You are viewing a plain text version of this content. The canonical link for it is here.
Posted to user@nutch.apache.org by devang pandey <de...@gmail.com> on 2013/07/29 12:29:42 UTC

nutch crawldb analytics

Hello,

I am using nutch 1.4 for crawling purposes. I have crawled a number of
domains successfully .  My aim is to get  complete details of a domain .
Particularly I want to get list of all Db fetched urls . Db unfetched and
Db gone urls . Please suggest me how to do this . Using crawl db dump we
can do it but it will contain information about all domains not a
particular one .

RE: nutch crawldb analytics

Posted by Markus Jelsma <ma...@openindex.io>.
Patch should work with any 1.x, it doesn't change existing sources and only reads the CrawlDB.
 
 
-----Original message-----
> From:devang pandey <de...@gmail.com>
> Sent: Monday 29th July 2013 13:00
> To: user@nutch.apache.org
> Subject: Re: nutch crawldb analytics
> 
> @ Markus Jelsma Thanx for reply .. will HostDb tools work on nutch 1.4 .
> Thing is I have to stick to 1.4 only .How can use this hostdb tools in
> nutch 1.4 . Please guide me .
> 
> 
> On Mon, Jul 29, 2013 at 4:13 PM, Markus Jelsma
> <ma...@openindex.io>wrote:
> 
> > Using the HostDB tools your can create a database of hosts and dump their
> > statistics.
> > https://issues.apache.org/jira/browse/NUTCH-1325
> >
> >
> >
> > -----Original message-----
> > > From:devang pandey <de...@gmail.com>
> > > Sent: Monday 29th July 2013 12:30
> > > To: user@nutch.apache.org
> > > Subject: nutch crawldb analytics
> > >
> > > Hello,
> > >
> > > I am using nutch 1.4 for crawling purposes. I have crawled a number of
> > > domains successfully .  My aim is to get  complete details of a domain .
> > > Particularly I want to get list of all Db fetched urls . Db unfetched and
> > > Db gone urls . Please suggest me how to do this . Using crawl db dump we
> > > can do it but it will contain information about all domains not a
> > > particular one .
> > >
> >
> 

Re: nutch crawldb analytics

Posted by devang pandey <de...@gmail.com>.
@ Markus Jelsma Thanx for reply .. will HostDb tools work on nutch 1.4 .
Thing is I have to stick to 1.4 only .How can use this hostdb tools in
nutch 1.4 . Please guide me .


On Mon, Jul 29, 2013 at 4:13 PM, Markus Jelsma
<ma...@openindex.io>wrote:

> Using the HostDB tools your can create a database of hosts and dump their
> statistics.
> https://issues.apache.org/jira/browse/NUTCH-1325
>
>
>
> -----Original message-----
> > From:devang pandey <de...@gmail.com>
> > Sent: Monday 29th July 2013 12:30
> > To: user@nutch.apache.org
> > Subject: nutch crawldb analytics
> >
> > Hello,
> >
> > I am using nutch 1.4 for crawling purposes.
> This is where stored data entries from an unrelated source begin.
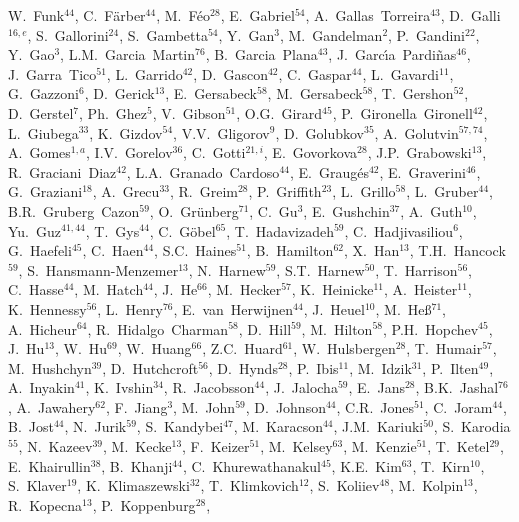 \begin{flushleft}
W.~Funk$^{44}$,
C.~F{\"a}rber$^{44}$,
M.~F{\'e}o$^{28}$,
E.~Gabriel$^{54}$,
A.~Gallas~Torreira$^{43}$,
D.~Galli$^{16,e}$,
S.~Gallorini$^{24}$,
S.~Gambetta$^{54}$,
Y.~Gan$^{3}$,
M.~Gandelman$^{2}$,
P.~Gandini$^{22}$,
Y.~Gao$^{3}$,
L.M.~Garcia~Martin$^{76}$,
B.~Garcia~Plana$^{43}$,
J.~Garc{\'\i}a~Pardi{\~n}as$^{46}$,
J.~Garra~Tico$^{51}$,
L.~Garrido$^{42}$,
D.~Gascon$^{42}$,
C.~Gaspar$^{44}$,
L.~Gavardi$^{11}$,
G.~Gazzoni$^{6}$,
D.~Gerick$^{13}$,
E.~Gersabeck$^{58}$,
M.~Gersabeck$^{58}$,
T.~Gershon$^{52}$,
D.~Gerstel$^{7}$,
Ph.~Ghez$^{5}$,
V.~Gibson$^{51}$,
O.G.~Girard$^{45}$,
P.~Gironella~Gironell$^{42}$,
L.~Giubega$^{33}$,
K.~Gizdov$^{54}$,
V.V.~Gligorov$^{9}$,
D.~Golubkov$^{35}$,
A.~Golutvin$^{57,74}$,
A.~Gomes$^{1,a}$,
I.V.~Gorelov$^{36}$,
C.~Gotti$^{21,i}$,
E.~Govorkova$^{28}$,
J.P.~Grabowski$^{13}$,
R.~Graciani~Diaz$^{42}$,
L.A.~Granado~Cardoso$^{44}$,
E.~Graug{\'e}s$^{42}$,
E.~Graverini$^{46}$,
G.~Graziani$^{18}$,
A.~Grecu$^{33}$,
R.~Greim$^{28}$,
P.~Griffith$^{23}$,
L.~Grillo$^{58}$,
L.~Gruber$^{44}$,
B.R.~Gruberg~Cazon$^{59}$,
O.~Gr{\"u}nberg$^{71}$,
C.~Gu$^{3}$,
E.~Gushchin$^{37}$,
A.~Guth$^{10}$,
Yu.~Guz$^{41,44}$,
T.~Gys$^{44}$,
C.~G{\"o}bel$^{65}$,
T.~Hadavizadeh$^{59}$,
C.~Hadjivasiliou$^{6}$,
G.~Haefeli$^{45}$,
C.~Haen$^{44}$,
S.C.~Haines$^{51}$,
B.~Hamilton$^{62}$,
X.~Han$^{13}$,
T.H.~Hancock$^{59}$,
S.~Hansmann-Menzemer$^{13}$,
N.~Harnew$^{59}$,
S.T.~Harnew$^{50}$,
T.~Harrison$^{56}$,
C.~Hasse$^{44}$,
M.~Hatch$^{44}$,
J.~He$^{66}$,
M.~Hecker$^{57}$,
K.~Heinicke$^{11}$,
A.~Heister$^{11}$,
K.~Hennessy$^{56}$,
L.~Henry$^{76}$,
E.~van~Herwijnen$^{44}$,
J.~Heuel$^{10}$,
M.~He{\ss}$^{71}$,
A.~Hicheur$^{64}$,
R.~Hidalgo~Charman$^{58}$,
D.~Hill$^{59}$,
M.~Hilton$^{58}$,
P.H.~Hopchev$^{45}$,
J.~Hu$^{13}$,
W.~Hu$^{69}$,
W.~Huang$^{66}$,
Z.C.~Huard$^{61}$,
W.~Hulsbergen$^{28}$,
T.~Humair$^{57}$,
M.~Hushchyn$^{39}$,
D.~Hutchcroft$^{56}$,
D.~Hynds$^{28}$,
P.~Ibis$^{11}$,
M.~Idzik$^{31}$,
P.~Ilten$^{49}$,
A.~Inyakin$^{41}$,
K.~Ivshin$^{34}$,
R.~Jacobsson$^{44}$,
J.~Jalocha$^{59}$,
E.~Jans$^{28}$,
B.K.~Jashal$^{76}$,
A.~Jawahery$^{62}$,
F.~Jiang$^{3}$,
M.~John$^{59}$,
D.~Johnson$^{44}$,
C.R.~Jones$^{51}$,
C.~Joram$^{44}$,
B.~Jost$^{44}$,
N.~Jurik$^{59}$,
S.~Kandybei$^{47}$,
M.~Karacson$^{44}$,
J.M.~Kariuki$^{50}$,
S.~Karodia$^{55}$,
N.~Kazeev$^{39}$,
M.~Kecke$^{13}$,
F.~Keizer$^{51}$,
M.~Kelsey$^{63}$,
M.~Kenzie$^{51}$,
T.~Ketel$^{29}$,
E.~Khairullin$^{38}$,
B.~Khanji$^{44}$,
C.~Khurewathanakul$^{45}$,
K.E.~Kim$^{63}$,
T.~Kirn$^{10}$,
S.~Klaver$^{19}$,
K.~Klimaszewski$^{32}$,
T.~Klimkovich$^{12}$,
S.~Koliiev$^{48}$,
M.~Kolpin$^{13}$,
R.~Kopecna$^{13}$,
P.~Koppenburg$^{28}$,

\end{flushleft}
I have crawled a number of
> > domains successfully .  My aim is to get  complete details of a domain .
> > Particularly I want to get list of all Db fetched urls . Db unfetched and
> > Db gone urls . Please suggest me how to do this . Using crawl db dump we
> > can do it but it will contain information about all domains not a
> > particular one .
> >
>

RE: nutch crawldb analytics

Posted by Markus Jelsma <ma...@openindex.io>.
Using the HostDB tools your can create a database of hosts and dump their statistics.
https://issues.apache.org/jira/browse/NUTCH-1325

 
 
-----Original message-----
> From:devang pandey <de...@gmail.com>
> Sent: Monday 29th July 2013 12:30
> To: user@nutch.apache.org
> Subject: nutch crawldb analytics
> 
> Hello,
> 
> I am using nutch 1.4 for crawling purposes. I have crawled a number of
> domains successfully .  My aim is to get  complete details of a domain .
> Particularly I want to get list of all Db fetched urls . Db unfetched and
> Db gone urls . Please suggest me how to do this . Using crawl db dump we
> can do it but it will contain information about all domains not a
> particular one .
>